Task: Starting from the line that holds "the cmdlet again.", print each remaining line of the entries exactly, ending with the last.

Records supplied:
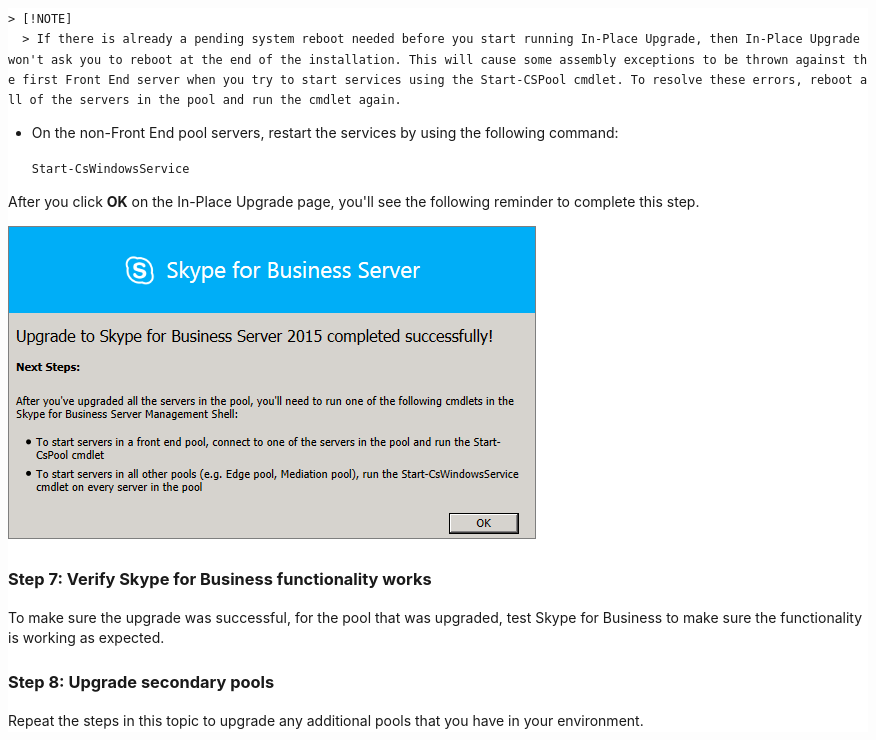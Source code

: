 
    > [!NOTE]
      > If there is already a pending system reboot needed before you start running In-Place Upgrade, then In-Place Upgrade won't ask you to reboot at the end of the installation. This will cause some assembly exceptions to be thrown against the first Front End server when you try to start services using the Start-CSPool cmdlet. To resolve these errors, reboot all of the servers in the pool and run the cmdlet again. 
- On the non-Front End pool servers, restart the services by using the following command:
    
  ```
  Start-CsWindowsService
  ```

After you click **OK** on the In-Place Upgrade page, you'll see the following reminder to complete this step.
  
    
    

  
    
    
![Screen shot that shows the next steps after the in-place upgrade completes successfully.](images/6a7236b6-9ef9-4df3-8682-b0e4021810f9.png)
  
    
    

  
    
    

  
    
    

### Step 7: Verify Skype for Business functionality works

To make sure the upgrade was successful, for the pool that was upgraded, test Skype for Business to make sure the functionality is working as expected. 
  
    
    

### Step 8: Upgrade secondary pools

Repeat the steps in this topic to upgrade any additional pools that you have in your environment.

Answer box:
      > If there is already a pending system reboot needed before you start running In-Place Upgrade, then In-Place Upgrade won't ask you to reboot at the end of the installation. This will cause some assembly exceptions to be thrown against the first Front End server when you try to start services using the Start-CSPool cmdlet. To resolve these errors, reboot all of the servers in the pool and run the cmdlet again. 
- On the non-Front End pool servers, restart the services by using the following command:
    
  ```
  Start-CsWindowsService
  ```

After you click **OK** on the In-Place Upgrade page, you'll see the following reminder to complete this step.
  
    
    

  
    
    
![Screen shot that shows the next steps after the in-place upgrade completes successfully.](images/6a7236b6-9ef9-4df3-8682-b0e4021810f9.png)
  
    
    

  
    
    

  
    
    

### Step 7: Verify Skype for Business functionality works

To make sure the upgrade was successful, for the pool that was upgraded, test Skype for Business to make sure the functionality is working as expected. 
  
    
    

### Step 8: Upgrade secondary pools

Repeat the steps in this topic to upgrade any additional pools that you have in your environment.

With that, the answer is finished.